BRIEF: Look through the entries below and report every line that has "have".

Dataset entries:
##############################
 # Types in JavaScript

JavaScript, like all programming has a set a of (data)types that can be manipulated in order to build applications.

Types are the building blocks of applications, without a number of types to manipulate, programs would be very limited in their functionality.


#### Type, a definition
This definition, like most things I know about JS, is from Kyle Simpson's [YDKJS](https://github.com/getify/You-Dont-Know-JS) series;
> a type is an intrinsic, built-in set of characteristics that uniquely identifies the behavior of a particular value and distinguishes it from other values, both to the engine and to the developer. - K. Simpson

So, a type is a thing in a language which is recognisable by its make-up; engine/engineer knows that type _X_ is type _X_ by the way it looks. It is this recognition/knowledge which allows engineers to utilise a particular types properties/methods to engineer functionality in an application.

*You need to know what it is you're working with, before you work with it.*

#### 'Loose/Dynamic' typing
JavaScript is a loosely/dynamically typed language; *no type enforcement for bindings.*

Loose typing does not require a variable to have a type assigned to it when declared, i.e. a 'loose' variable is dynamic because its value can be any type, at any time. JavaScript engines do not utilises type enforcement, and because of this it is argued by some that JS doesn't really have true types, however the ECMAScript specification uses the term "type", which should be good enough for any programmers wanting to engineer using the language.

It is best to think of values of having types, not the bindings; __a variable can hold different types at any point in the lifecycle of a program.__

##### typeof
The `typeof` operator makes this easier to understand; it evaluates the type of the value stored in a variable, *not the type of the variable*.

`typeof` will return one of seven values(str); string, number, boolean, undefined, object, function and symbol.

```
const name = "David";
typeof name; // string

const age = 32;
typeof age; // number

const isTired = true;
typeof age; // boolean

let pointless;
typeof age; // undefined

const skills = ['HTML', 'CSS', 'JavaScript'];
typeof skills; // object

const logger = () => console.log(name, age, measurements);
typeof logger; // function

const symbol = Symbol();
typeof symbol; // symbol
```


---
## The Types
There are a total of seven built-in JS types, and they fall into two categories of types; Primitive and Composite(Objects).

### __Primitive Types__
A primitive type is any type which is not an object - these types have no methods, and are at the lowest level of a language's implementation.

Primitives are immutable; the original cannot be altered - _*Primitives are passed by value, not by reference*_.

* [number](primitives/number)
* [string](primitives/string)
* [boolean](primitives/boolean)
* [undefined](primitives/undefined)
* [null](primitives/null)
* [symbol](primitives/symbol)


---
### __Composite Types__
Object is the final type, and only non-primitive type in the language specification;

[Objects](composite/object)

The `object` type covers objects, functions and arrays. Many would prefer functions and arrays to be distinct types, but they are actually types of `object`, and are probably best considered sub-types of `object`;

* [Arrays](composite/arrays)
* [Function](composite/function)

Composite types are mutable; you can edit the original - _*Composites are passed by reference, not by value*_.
##############################
ANSWER TO THIS EXERCISE:
Loose typing does not require a variable to have a type assigned to it when declared, i.e. a 'loose' variable is dynamic because its value can be any type, at any time. JavaScript engines do not utilises type enforcement, and because of this it is argued by some that JS doesn't really have true types, however the ECMAScript specification uses the term "type", which should be good enough for any programmers wanting to engineer using the language.
A primitive type is any type which is not an object - these types have no methods, and are at the lowest level of a language's implementation.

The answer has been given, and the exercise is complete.